変性側弯症とは、加齢によって背骨や椎間板が変形し、背骨が左右に曲がってしまう状態です。

正面から見た時に、体が右や左に傾いて見えることがあります。

また、横に曲がるだけでなく、腰が前に倒れて前かがみ姿勢になることもあります。

変性側弯症では、次のような症状が出ることがあります。

  • 腰痛
  • 背中の痛み
  • お尻の痛み
  • 足のしびれ
  • 長く歩けない
  • 体が左右どちらかに傾く
  • 立っていると腰がつらい
  • 歩くとだんだん前かがみになる

背骨の変形だけでなく、脊柱管狭窄症やすべり症などを伴っている場合もあります。


変性側弯症は治るの?

変性側弯症で大切なのは、曲がった背骨を完全に真っすぐ戻すことだけを目標にしないことです。
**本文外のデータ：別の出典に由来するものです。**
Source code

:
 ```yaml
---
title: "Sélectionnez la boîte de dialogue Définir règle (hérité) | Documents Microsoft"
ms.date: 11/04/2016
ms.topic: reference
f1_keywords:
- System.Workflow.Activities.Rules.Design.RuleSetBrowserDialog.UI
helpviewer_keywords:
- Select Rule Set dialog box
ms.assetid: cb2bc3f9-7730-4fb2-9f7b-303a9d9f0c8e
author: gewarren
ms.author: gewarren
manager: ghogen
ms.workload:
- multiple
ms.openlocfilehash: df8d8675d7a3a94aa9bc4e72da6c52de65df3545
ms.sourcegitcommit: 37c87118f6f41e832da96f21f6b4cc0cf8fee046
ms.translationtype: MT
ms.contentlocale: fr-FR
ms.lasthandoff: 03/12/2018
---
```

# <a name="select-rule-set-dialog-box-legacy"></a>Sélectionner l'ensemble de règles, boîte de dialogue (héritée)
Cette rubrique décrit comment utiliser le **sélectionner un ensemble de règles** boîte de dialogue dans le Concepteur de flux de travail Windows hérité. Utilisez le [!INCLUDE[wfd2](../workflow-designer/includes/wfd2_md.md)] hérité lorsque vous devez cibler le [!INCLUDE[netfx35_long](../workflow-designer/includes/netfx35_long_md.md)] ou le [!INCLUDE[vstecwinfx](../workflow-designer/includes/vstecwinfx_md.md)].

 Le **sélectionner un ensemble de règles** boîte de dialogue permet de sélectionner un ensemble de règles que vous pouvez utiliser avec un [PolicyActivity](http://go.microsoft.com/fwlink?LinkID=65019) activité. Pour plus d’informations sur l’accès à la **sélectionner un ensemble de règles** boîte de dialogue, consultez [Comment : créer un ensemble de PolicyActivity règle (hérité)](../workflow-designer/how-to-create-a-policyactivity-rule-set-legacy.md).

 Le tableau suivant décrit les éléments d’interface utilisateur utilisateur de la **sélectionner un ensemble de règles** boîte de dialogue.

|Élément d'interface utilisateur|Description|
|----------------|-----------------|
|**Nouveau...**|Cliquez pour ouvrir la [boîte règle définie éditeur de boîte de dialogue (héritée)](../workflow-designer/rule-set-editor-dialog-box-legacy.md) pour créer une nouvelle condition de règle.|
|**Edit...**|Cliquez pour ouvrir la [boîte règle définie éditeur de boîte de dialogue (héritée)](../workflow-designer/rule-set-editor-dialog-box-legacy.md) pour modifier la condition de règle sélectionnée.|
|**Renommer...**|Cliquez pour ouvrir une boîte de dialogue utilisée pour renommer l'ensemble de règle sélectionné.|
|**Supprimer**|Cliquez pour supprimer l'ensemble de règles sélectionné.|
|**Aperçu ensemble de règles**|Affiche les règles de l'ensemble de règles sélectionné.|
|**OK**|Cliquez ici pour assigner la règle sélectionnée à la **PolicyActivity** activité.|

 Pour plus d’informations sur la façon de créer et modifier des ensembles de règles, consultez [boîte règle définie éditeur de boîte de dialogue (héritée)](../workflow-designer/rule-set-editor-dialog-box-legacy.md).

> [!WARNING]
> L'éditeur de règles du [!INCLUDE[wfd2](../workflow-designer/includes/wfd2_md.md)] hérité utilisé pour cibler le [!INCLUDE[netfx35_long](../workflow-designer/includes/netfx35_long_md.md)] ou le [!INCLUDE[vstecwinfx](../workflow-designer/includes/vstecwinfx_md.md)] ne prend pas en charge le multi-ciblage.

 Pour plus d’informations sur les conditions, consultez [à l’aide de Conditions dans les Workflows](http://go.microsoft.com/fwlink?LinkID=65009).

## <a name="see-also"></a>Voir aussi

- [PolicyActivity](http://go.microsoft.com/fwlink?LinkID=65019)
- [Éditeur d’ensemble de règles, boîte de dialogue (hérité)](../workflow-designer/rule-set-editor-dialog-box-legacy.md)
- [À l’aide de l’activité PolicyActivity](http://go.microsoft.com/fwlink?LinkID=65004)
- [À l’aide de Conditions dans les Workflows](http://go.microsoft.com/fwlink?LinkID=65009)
骨や椎間板の変形が強い場合、体操だけで背骨を完全に真っすぐに戻すことは難しいです。

しかし、体操や筋力トレーニングによって、

  • 腰痛を軽くする
  • 姿勢を支えやすくする
  • 歩きやすくする
  • 転倒しにくくする
  • 進行をゆるやかにする
  • 日常生活を楽にする

このような改善は十分に目指せます。

つまり、変性側弯症の改善では、
「曲がりを完全に戻す」よりも「今より楽に動ける体を作る」
ことが大切です。


変性側弯症の主な原因

変性側弯症の原因には、次のようなものがあります。

1. 椎間板の変形

背骨と背骨の間にある椎間板が年齢とともにすり減ることで、背骨のバランスが崩れやすくなります。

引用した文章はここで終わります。